THE 18TH ANNUAL SEDONA INTERNATIONAL FILM FESTIVAL
Although in the winter most Stateside independent filmmakers set their sites on Sundance and SXSW, while international directors target Rotterdam and Berlin, the cold hard reality is that the majority of cinema’s craftspeople aren’t going to have their labors of love accepted into even one of these fests. (Forget about being wined and dined by the Weinsteins.) That’s the bad news.
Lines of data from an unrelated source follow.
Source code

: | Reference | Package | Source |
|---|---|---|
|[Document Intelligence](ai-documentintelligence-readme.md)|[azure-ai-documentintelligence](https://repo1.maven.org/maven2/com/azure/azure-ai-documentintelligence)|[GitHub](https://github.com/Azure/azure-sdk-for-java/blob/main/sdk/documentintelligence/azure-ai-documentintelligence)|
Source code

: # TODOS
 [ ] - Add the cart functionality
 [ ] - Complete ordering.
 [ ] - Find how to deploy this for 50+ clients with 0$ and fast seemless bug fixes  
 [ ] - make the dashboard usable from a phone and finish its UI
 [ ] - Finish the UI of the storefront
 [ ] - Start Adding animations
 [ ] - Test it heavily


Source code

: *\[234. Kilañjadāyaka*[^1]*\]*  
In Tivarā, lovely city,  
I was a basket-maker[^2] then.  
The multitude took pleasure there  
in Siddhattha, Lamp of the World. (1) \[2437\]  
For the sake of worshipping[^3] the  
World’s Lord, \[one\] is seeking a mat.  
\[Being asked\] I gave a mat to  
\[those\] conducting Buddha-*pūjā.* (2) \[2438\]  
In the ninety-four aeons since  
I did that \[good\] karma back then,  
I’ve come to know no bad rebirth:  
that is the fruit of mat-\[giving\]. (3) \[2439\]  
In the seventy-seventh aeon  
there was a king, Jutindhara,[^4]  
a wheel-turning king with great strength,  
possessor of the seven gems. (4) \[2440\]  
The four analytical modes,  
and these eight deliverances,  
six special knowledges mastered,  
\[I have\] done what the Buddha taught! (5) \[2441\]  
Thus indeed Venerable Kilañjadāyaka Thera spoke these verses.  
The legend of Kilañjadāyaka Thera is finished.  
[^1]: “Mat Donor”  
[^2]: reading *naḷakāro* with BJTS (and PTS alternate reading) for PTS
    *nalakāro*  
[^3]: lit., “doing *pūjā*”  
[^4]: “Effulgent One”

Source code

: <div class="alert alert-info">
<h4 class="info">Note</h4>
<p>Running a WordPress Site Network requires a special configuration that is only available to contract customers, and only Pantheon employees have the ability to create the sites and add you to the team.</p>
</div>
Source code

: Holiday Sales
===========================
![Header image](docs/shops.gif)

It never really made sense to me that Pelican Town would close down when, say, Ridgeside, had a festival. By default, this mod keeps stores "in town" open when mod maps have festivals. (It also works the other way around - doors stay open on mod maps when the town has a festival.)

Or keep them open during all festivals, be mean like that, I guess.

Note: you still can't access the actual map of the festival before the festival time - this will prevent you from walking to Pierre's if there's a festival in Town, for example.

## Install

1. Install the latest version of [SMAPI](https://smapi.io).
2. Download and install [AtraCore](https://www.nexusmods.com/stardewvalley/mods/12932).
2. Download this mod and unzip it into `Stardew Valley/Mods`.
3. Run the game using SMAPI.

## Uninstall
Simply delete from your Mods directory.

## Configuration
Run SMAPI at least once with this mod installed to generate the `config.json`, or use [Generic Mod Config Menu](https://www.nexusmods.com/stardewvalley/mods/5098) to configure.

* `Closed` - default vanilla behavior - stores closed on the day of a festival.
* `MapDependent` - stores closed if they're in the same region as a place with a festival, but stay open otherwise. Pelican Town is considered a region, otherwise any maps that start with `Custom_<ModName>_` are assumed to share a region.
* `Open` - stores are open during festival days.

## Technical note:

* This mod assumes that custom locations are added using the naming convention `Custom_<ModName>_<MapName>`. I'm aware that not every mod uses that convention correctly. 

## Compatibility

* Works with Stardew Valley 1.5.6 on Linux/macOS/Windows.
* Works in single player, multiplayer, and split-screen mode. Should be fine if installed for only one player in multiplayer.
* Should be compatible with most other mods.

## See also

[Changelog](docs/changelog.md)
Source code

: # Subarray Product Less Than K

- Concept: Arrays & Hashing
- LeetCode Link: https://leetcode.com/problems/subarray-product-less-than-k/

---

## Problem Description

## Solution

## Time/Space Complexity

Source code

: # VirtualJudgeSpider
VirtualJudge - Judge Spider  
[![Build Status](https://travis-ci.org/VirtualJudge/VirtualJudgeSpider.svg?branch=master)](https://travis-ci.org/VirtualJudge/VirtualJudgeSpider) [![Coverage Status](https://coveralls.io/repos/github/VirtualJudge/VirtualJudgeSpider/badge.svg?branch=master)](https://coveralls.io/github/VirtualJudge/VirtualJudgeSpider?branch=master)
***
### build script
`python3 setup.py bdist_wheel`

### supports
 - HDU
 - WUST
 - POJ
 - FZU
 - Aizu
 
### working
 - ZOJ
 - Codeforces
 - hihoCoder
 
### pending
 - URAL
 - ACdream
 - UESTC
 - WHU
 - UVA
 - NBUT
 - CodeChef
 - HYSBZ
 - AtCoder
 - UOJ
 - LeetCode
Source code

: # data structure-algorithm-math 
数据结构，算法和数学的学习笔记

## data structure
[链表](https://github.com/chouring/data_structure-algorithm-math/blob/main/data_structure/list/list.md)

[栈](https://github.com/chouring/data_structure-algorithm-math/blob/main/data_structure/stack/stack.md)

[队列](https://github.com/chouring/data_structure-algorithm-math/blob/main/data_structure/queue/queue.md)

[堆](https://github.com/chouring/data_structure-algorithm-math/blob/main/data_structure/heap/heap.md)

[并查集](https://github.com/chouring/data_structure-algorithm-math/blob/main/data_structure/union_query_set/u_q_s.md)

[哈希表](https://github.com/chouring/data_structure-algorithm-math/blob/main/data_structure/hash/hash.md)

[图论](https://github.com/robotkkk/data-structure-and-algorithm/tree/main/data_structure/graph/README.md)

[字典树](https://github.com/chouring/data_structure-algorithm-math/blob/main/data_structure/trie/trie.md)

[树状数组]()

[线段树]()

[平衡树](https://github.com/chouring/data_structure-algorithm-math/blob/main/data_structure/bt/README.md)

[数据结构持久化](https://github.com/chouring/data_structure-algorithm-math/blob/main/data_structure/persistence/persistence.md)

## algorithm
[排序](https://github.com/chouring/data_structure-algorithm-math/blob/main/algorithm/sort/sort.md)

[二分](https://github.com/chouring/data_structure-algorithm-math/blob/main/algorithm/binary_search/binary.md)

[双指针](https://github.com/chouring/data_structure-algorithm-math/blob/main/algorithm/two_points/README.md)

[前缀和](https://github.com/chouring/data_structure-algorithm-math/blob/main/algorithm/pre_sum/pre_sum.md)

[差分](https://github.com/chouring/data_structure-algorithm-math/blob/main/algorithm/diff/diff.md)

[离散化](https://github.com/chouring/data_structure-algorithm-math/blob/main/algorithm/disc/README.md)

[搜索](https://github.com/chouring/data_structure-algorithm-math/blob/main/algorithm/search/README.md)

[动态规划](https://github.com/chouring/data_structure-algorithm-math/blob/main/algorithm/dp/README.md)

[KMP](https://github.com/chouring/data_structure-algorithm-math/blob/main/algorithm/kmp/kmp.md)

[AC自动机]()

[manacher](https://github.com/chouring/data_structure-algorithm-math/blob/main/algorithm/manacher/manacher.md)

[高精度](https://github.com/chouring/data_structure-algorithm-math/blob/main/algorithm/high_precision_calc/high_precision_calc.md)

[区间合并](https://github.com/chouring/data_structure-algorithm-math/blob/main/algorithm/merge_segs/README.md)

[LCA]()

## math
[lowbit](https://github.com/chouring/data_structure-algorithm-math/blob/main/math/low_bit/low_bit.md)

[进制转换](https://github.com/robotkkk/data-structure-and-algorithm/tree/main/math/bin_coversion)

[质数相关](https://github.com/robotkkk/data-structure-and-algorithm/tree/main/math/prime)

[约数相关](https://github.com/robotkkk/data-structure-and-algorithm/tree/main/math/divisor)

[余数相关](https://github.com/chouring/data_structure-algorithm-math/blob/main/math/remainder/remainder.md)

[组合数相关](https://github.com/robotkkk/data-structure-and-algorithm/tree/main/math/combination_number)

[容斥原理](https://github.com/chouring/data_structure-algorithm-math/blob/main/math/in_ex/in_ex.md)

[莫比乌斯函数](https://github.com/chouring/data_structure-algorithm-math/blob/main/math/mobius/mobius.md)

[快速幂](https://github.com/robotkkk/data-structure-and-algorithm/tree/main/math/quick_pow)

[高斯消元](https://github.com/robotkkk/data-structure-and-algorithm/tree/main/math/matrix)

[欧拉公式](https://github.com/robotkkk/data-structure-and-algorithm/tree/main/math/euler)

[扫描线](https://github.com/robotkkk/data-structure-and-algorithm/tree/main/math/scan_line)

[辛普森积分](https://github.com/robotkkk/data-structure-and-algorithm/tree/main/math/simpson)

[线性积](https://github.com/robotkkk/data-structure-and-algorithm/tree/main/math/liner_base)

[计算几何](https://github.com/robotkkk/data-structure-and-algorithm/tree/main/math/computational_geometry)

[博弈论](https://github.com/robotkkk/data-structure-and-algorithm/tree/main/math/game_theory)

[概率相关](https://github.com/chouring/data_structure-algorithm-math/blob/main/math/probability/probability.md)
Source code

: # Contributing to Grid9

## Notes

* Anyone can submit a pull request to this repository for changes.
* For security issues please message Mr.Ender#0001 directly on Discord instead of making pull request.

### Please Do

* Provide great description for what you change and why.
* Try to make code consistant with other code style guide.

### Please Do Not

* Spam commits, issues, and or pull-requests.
The good news is that as indie fests increasingly become less populist and more Miramax-ish, regional festivals around the globe are looking to step up to the plate.
I’ve covered a number of these homegrown events, many times basing my choices on recommendations from friends and colleagues. Such was the case with the Sedona International Film Festival, which takes place in Arizona’s famous – and infamously kooky – red rock country. Surrounded by majestic mountains seemingly sprung from Middle-earth, and boasting a population for whom “Vortex” is a household word (the local chamber of commerce’s website even has a link to the Sedona Metaphysical Spiritual Association), this high-desert destination seemed as good a place as any to make some unique discoveries.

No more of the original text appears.